5.2. Your solution will fail on puzzle24. Explain what happened and why. [2 points]
5.3. Suppose we asked you to implement a graph-style search, instead of a tree-style search. This would require you to be able to detect when you've reached a state that you've previously reached. Describe how you could perform this test as efficiently as possible (consider both memory and computational costs). [2 points]
5.4. Implement an IncrementalDeepeningSearch that can solve puzzle24. (Again, you will find the provided code very helpful.) Submit your code and the solutions. Is the solution optimal? [5 points]
5.5. CHALLENGE [6 points]
Consider problem puzzle2011; it is significantly harder than the ones you've worked before, and finding an optimal solution is likely impractical. On this problem, your goal will be to find a sub-optimal solution (or as close as you can get). You will find it helpful to read ahead in the book for ideas, and the staff will be happy to serve as a sounding board! (Note that this problem is a graded part of the problem set; challenges are not "optional").

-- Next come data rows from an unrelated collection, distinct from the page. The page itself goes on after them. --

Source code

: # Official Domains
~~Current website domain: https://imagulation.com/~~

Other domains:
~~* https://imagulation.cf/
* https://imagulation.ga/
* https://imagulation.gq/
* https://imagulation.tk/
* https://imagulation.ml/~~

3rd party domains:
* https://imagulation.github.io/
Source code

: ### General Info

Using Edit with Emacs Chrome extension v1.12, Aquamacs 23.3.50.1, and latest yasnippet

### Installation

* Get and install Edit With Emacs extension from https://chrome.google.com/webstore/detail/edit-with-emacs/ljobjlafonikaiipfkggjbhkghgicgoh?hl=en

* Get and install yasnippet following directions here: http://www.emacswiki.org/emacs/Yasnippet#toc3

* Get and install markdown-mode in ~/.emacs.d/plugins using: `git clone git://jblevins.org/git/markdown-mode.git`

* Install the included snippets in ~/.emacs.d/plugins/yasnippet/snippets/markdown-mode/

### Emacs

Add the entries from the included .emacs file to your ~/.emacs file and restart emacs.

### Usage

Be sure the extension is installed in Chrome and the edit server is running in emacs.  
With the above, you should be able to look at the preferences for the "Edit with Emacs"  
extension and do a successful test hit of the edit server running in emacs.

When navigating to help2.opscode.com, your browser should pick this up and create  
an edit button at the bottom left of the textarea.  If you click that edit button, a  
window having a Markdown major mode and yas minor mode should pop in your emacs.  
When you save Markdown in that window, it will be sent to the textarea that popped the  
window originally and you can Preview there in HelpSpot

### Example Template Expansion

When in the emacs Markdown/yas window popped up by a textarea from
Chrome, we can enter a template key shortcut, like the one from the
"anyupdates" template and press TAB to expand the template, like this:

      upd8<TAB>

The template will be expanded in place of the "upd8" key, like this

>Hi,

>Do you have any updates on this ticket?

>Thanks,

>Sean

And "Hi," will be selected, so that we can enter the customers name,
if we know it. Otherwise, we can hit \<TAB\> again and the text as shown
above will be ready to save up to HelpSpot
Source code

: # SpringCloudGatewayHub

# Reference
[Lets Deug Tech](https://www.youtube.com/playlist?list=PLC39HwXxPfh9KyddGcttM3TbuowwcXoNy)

The team with the best solution will get an award (of a delicious nature) along with 10 bonus points. You'll also get a chance to briefly explain your approach to the class!
Your score on the leaderboard will be computed as (2N+1)*T, where N is the number of tiles remaining at the end of the game and T is the number of turns. Lowest score wins. As you can see, if you solve the puzzle, your score will be the number of turns; if your solution does not solve the puzzle, your leaderboard score will go up dramatically. (Note that your leaderboard score does not directly factor into your problem set score, though particularly poor methods will generally get fewer points on the problem set.)
You can write your solution however you like. The only requirement is that your solution output a list of moves compatible with the move lists produced by the staff-provided code (one move per line). You are free to use whatever language, whatever computing resources you have available. Submit your solutions to the leaderboard, by visiting the apps page.
Turn in your code, and your best solution, along with a short writeup (a paragraph) describing your idea. Please also include the computational time required to find your solution.
Task 6. Certification and Peer Evaluation [required for credit, 0 points]
Print or write the following on a sheet of paper:
"I participated and contributed to team discussions on each problem, and I attest to the integrity of each solution. Our team met as a group on [DATE(S)]."
Each team member should sign the paper (physically, not digitally), and a photo of the paper should be included with your problem set. By doing so, you are asserting that you were materially involved in each answer, and that you certify that every solution complies with the collaboration policy of this course. In the event of a violation of the course's guidelines, your certification will be forwarded to the honor council.
If the statement requires qualification (i.e., it's not quite true), please describe the issue and the steps you took to mitigate it. If a team member did not materially contribute to a particular solution, then their score on that problem will generally be reduced. The staff will use their discretion based on the specific circumstances you identify, and we are happy to discuss potential problems prior to the problem set due date.
If your team works together, as required, this will be painless! :)
Each member of your team must also complete a peer evaluation, accessible from the apps page.
Your evaluations of your teammates will remain private. If problems develop with your team, it is up to your team to resolve them: we will not intercede except in the most extreme situations.